NTSB Identification: ANC11FA071B
14 CFR Part 91: General Aviation
Accident occurred Saturday, July 30, 2011 in Talkeetna, AK
Probable Cause Approval Date: 07/18/2013
Aircraft: CESSNA 180B, registration: N5214E
Injuries: 4 Fatal,1 Uninjured.

NTSB investigators either traveled in support of this investigation or conducted a significant amount of investigative work without any travel, and used data obtained from various sources to prepare this aircraft accident report.

Two float-equipped, high-wing airplanes, a Cessna 206 and a Cessna 180, collided in midair in day visual meteorological conditions near a remote lake, which was the destination for both airplanes. The Cessna 206 pilot stated that he was maneuvering for landing after completing a right 270-degree turn, which positioned the airplane for a left downwind approach for landing to the northeast. The Cessna 180 was flying northbound and presumably also on a left downwind approach for landing to the northeast. The airplanes were about 900 feet above ground level when the collision occurred. The pilot of the Cessna 206 said he saw the Cessna 180 approaching from the right, and he made an immediate climbing left turn just before the collision. The Cessna 180 descended vertically to the ground. The Cessna 206 continued to fly and landed safely with the outboard portion of the Cessna 180’s left wing entangled in its floats. Neither pilot was in communication with any air traffic control facility. The airplanes were operating in uncontrolled airspace.

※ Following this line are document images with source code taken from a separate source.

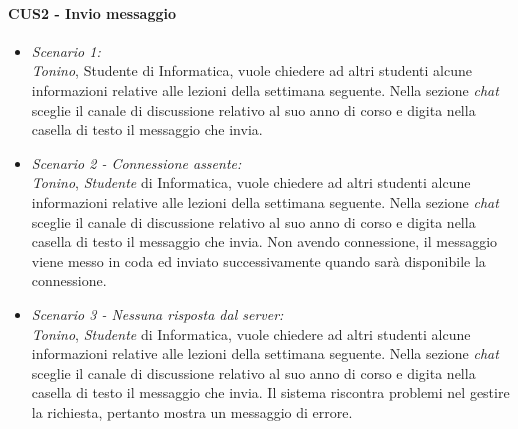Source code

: \paragraph{CUS2 - Invio messaggio\\}
\begin{itemize}
	
	\item \textit{Scenario 1:\\}
	\textit{Tonino}, {Studente} di Informatica, vuole chiedere ad altri studenti alcune informazioni relative alle lezioni della settimana seguente. Nella sezione \textit{chat} sceglie il canale di discussione relativo al suo anno di corso e digita nella casella di testo il messaggio che invia.\\
	
	\item \textit{Scenario 2 - Connessione assente:\\}
	\textit{Tonino}, \textit{Studente} di Informatica, vuole chiedere ad altri studenti alcune informazioni relative alle lezioni della settimana seguente. Nella sezione \textit{chat} sceglie il canale di discussione relativo al suo anno di corso e digita nella casella di testo il messaggio che invia. Non avendo connessione, il messaggio viene messo in coda ed inviato successivamente quando sarà disponibile la connessione.\\
	
	\item \textit{Scenario 3 - Nessuna risposta dal server:\\}
	\textit{Tonino}, \textit{Studente} di Informatica, vuole chiedere ad altri studenti alcune informazioni relative alle lezioni della settimana seguente. Nella sezione \textit{chat} sceglie il canale di discussione relativo al suo anno di corso e digita nella casella di testo il messaggio che invia. Il sistema riscontra problemi nel gestire la richiesta, pertanto mostra un messaggio di errore.\\
\end{itemize}


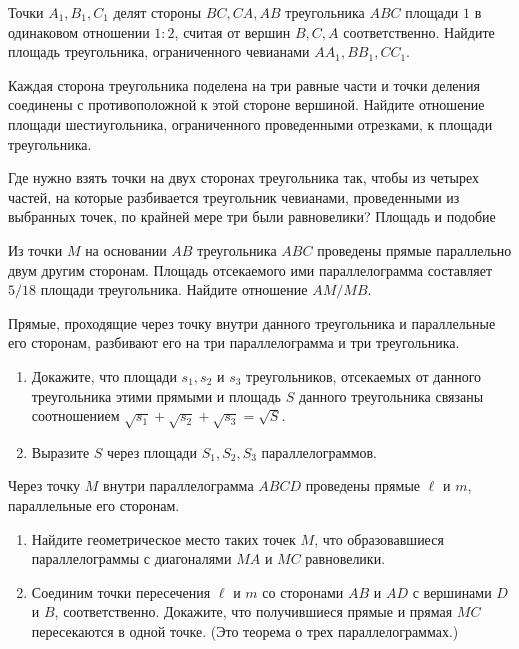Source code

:\documentclass{article}
\begin{document}
\begin{enumerate_boxed}
        \item Точки $A_1, B_1, C_1$ делят стороны $BC, CA, AB$ треугольника $ABC$ площади $1$ в одинаковом отношении $1:2$, считая от вершин $B, C, A$ соответственно.
        Найдите площадь треугольника, ограниченного чевианами $AA_1, BB_1, CC_1$.
        \item Каждая сторона треугольника поделена на три равные части и точки деления соединены с противоположной к этой стороне вершиной.
        Найдите отношение площади шестиугольника, ограниченного проведенными отрезками, к площади треугольника.
        \item Где нужно взять точки на двух сторонах треугольника так, чтобы из четырех частей, на которые разбивается треугольник чевианами, проведенными из выбранных точек, по крайней мере три были равновелики?
        Площадь и подобие
        \item Из точки $M$ на основании $AB$ треугольника $ABC$ проведены прямые параллельно двум другим сторонам.
        Площадь отсекаемого ими параллелограмма составляет $5/18$ площади треугольника.
        Найдите отношение $AM/MB$.
        \item Прямые, проходящие через точку внутри данного треугольника и параллельные его сторонам, разбивают его на три параллелограмма и три треугольника.
        \begin{enumerate}
            \item Докажите, что площади $s_1, s_2$ и $s_3$ треугольников, отсекаемых от данного треугольника этими прямыми и площадь $S$ данного треугольника связаны соотношением $\sqrt{s_1} + \sqrt{s_2} + \sqrt{s_3} = \sqrt{S}$.
            \item Выразите $S$ через площади $S_1, S_2, S_3$ параллелограммов.
        \end{enumerate}
        \item Через точку $M$ внутри параллелограмма $ABCD$ проведены прямые $\ell$ и $m$, параллельные его сторонам.
        \begin{enumerate}
            \item Найдите геометрическое место таких точек $M$, что образовавшиеся параллелограммы с диагоналями $MA$ и $MC$ равновелики.
            \item Соединим точки пересечения $\ell$ и $m$
            со сторонами $AB$ и $AD$ с вершинами $D$ и $B$, соответственно.
            Докажите, что получившиеся прямые и прямая $MC$ пересекаются в одной точке.
            (Это теорема о трех параллелограммах.)
        \end{enumerate}


\end{enumerate_boxed}
\end{document}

The Cessna 206 pilot reported that he was monitoring 122.8 MHz, the common traffic advisory frequency (CTAF) for the area. A pilot-rated relative of the Cessna 180 pilot said the pilot monitored 122.9 MHz on previous flights, which was the MULTICOM frequency used for off-airport operations.

A review of Federal Aviation Administration-approved CTAF radio frequencies used in the area revealed equivocal language regarding which CTAF radio frequency should be used. Additionally, due to a high concentration of aerodromes in the area, many of the frequency boundaries overlap.

Given the reports of the radio frequencies that were monitored by both pilots, it is likely that, had both pilots been announcing their intentions on the same frequency, both pilots would have had increased awareness of the presence of the other airplane.

The National Transportation Safety Board determines the probable cause(s) of this accident to be:

The inadequate visual lookout and failure to see and avoid by the pilots of both airplanes while maneuvering to land, which resulted in a midair collision. Contributing to the accident was the lack of standardized, unequivocal procedures concerning common traffic advisory frequencies used in the area.